Before laying down the flooring for the room you’re working on, it’s absolutely important that you install the correct subfloor first. But what the best type of subfloor might be for one room isn’t necessarily the right type of subfloor for another – it all hinges on what kind of flooring your project entails.
Not only does the subfloor have to work with the flooring to protect it from moisture, but it needs to be able to support the floor as well. The thickness of your subfloor will depend on the construction design of your home, which will be indicated in the house plans.
Subfloor and Ceramic
If you’re laying down ceramic tile for your flooring project, you’re going to need a solid subflooring material. In a newer home that is still vulnerable to settling, ceramic tile can be easily damaged as the house moves. In this case, a ¾ inch thick subfloor of plywood is your best option, with a half inch backer board of either cement or concrete slab.

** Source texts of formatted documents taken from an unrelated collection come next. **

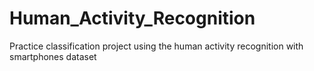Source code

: # Human_Activity_Recognition
Practice classification project using the human activity recognition with smartphones dataset
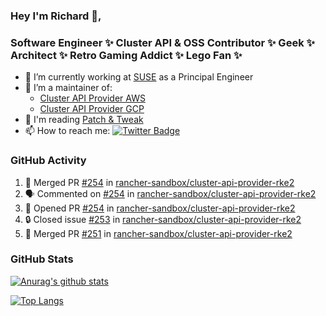 ### Hey I'm Richard 👋, 

<h3 align="left">Software Engineer ✨ Cluster API & OSS Contributor ✨ Geek ✨ Architect ✨ Retro Gaming Addict ✨ Lego Fan ✨</h3>

- 🔭 I’m currently working at [SUSE](https://www.suse.com/) as a Principal Engineer
- 👯 I’m a maintainer of:
  -  [Cluster API Provider AWS](https://github.com/kubernetes-sigs/cluster-api-provider-aws)
  -  [Cluster API Provider GCP](https://github.com/kubernetes-sigs/cluster-api-provider-gcp)
- 💬 I'm reading [Patch & Tweak](https://bjooks.com/products/patch-tweak-exploring-modular-synthesis)
- 📫 How to reach me: [![Twitter Badge](https://img.shields.io/badge/-@fruit_case-00acee?style=flat&logo=Twitter&logoColor=white)](https://twitter.com/intent/follow?screen_name=fruit_case "Follow on Twitter")

### GitHub Activity 

<!--START_SECTION:activity-->
1. 🎉 Merged PR [#254](https://github.com/rancher-sandbox/cluster-api-provider-rke2/pull/254) in [rancher-sandbox/cluster-api-provider-rke2](https://github.com/rancher-sandbox/cluster-api-provider-rke2)
2. 🗣 Commented on [#254](https://github.com/rancher-sandbox/cluster-api-provider-rke2/pull/254#issuecomment-1912297445) in [rancher-sandbox/cluster-api-provider-rke2](https://github.com/rancher-sandbox/cluster-api-provider-rke2)
3. 💪 Opened PR [#254](https://github.com/rancher-sandbox/cluster-api-provider-rke2/pull/254) in [rancher-sandbox/cluster-api-provider-rke2](https://github.com/rancher-sandbox/cluster-api-provider-rke2)
4. 🔒 Closed issue [#253](https://github.com/rancher-sandbox/cluster-api-provider-rke2/issues/253) in [rancher-sandbox/cluster-api-provider-rke2](https://github.com/rancher-sandbox/cluster-api-provider-rke2)
5. 🎉 Merged PR [#251](https://github.com/rancher-sandbox/cluster-api-provider-rke2/pull/251) in [rancher-sandbox/cluster-api-provider-rke2](https://github.com/rancher-sandbox/cluster-api-provider-rke2)
<!--END_SECTION:activity-->

### GitHub Stats

[![Anurag's github stats](https://github-readme-stats.vercel.app/api?username=richardcase&count_private=true&show_icons=true)](https://github.com/anuraghazra/github-readme-stats)

[![Top Langs](https://github-readme-stats.vercel.app/api/top-langs/?username=richardcase&hide=html&layout=compact)](https://github.com/anuraghazra/github-readme-stats)

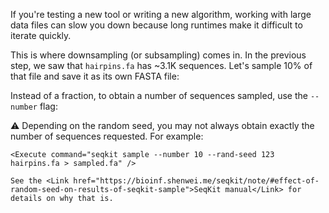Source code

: <script>
import Link from "$components/Link.svelte";
import Alert from "$components/Alert.svelte";
import Execute from "$components/Execute.svelte";
</script>

If you're testing a new tool or writing a new algorithm, working with large data files can slow you down because long runtimes make it difficult to iterate quickly.

This is where downsampling (or subsampling) comes in. In the previous step, we saw that `hairpins.fa` has ~3.1K sequences. Let's sample 10% of that file and save it as its own FASTA file:

<Execute command="seqkit sample --proportion 0.1 hairpins.fa > sampled.fa" />

Instead of a fraction, to obtain a number of sequences sampled, use the `--number` flag:

<Execute command="seqkit sample --number 10 hairpins.fa > sampled.fa" />

<Alert color="warning">
    ⚠️ Depending on the random seed, you may not always obtain exactly the number of sequences requested. For example:

    <Execute command="seqkit sample --number 10 --rand-seed 123 hairpins.fa > sampled.fa" />

    See the <Link href="https://bioinf.shenwei.me/seqkit/note/#effect-of-random-seed-on-results-of-seqkit-sample">SeqKit manual</Link> for details on why that is.
</Alert>

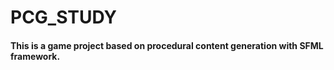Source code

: # PCG_STUDY

#### This is a game project based on procedural content generation with SFML framework.
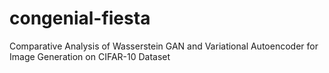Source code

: # congenial-fiesta
Comparative Analysis of Wasserstein GAN and Variational Autoencoder for Image Generation on CIFAR-10 Dataset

Subfloor materials that absorb moisture and may expand and contract are not a good option here, since that may actually cause the tile or the grout to crack and lift. Materials included in this ‘don’t use’ list are oriented strand board and any other porous, manufactured boards.
Subfloor and Laminate
Since laminate floors are designed to float, the flooring panel edges will not be attached to your subfloor. If you’re installing the floor correctly, you’ll have a thin, clear plastic sheet underneath the laminate to help it float – and with this, you can use a variety of subfloor materials, such as concrete and wood.
Subfloor and Wood
When installing solid wood flooring, it can easily be nailed to a subfloor of oriented strand board or plywood, unless you’re dealing with a basement subfloor. In that case, you’ll need to go with a highly moisture-resistant subfloor such as radiant heating or simply a different type of flooring that will not promote mold growth. If you absolutely must install a wood floor over a concrete base, your best bet is a subfloor of ¾ plywood or two by fours, with an asphalt felt or polyethylene film vapor barrier underneath.
Subfloor and Carpet
Since carpet can be installed directly over the subfloor, the thickness of the subfloor can vary according to what the house needs. There is no need to compensate for underlay or support an inflexible material, so either plywood or oriented strand board will work best with carpet.
What Subfloor Should Do
Although the correct type of subfloor for each room will vary according to the flooring that the project calls for, the best type of subfloor will perform all the necessary tasks to protect your flooring materials from moisture damage:
– It should protects against moisture seepage
– Lengthen the life of your flooring materials
– Warm your flooring by at least 20-30%
– Potentially provide drainage abilities
Naturally, before you begin installing a new subfloor, you’ll have to make sure that the surface you’re working with is clean and level. Remember, the subfloor that you lay down is the base for your carpet, laminate, linoleum, vinyl, or bamboo, and if you don’t work with the flooring material that you have, the life of your flooring will be drastically reduced.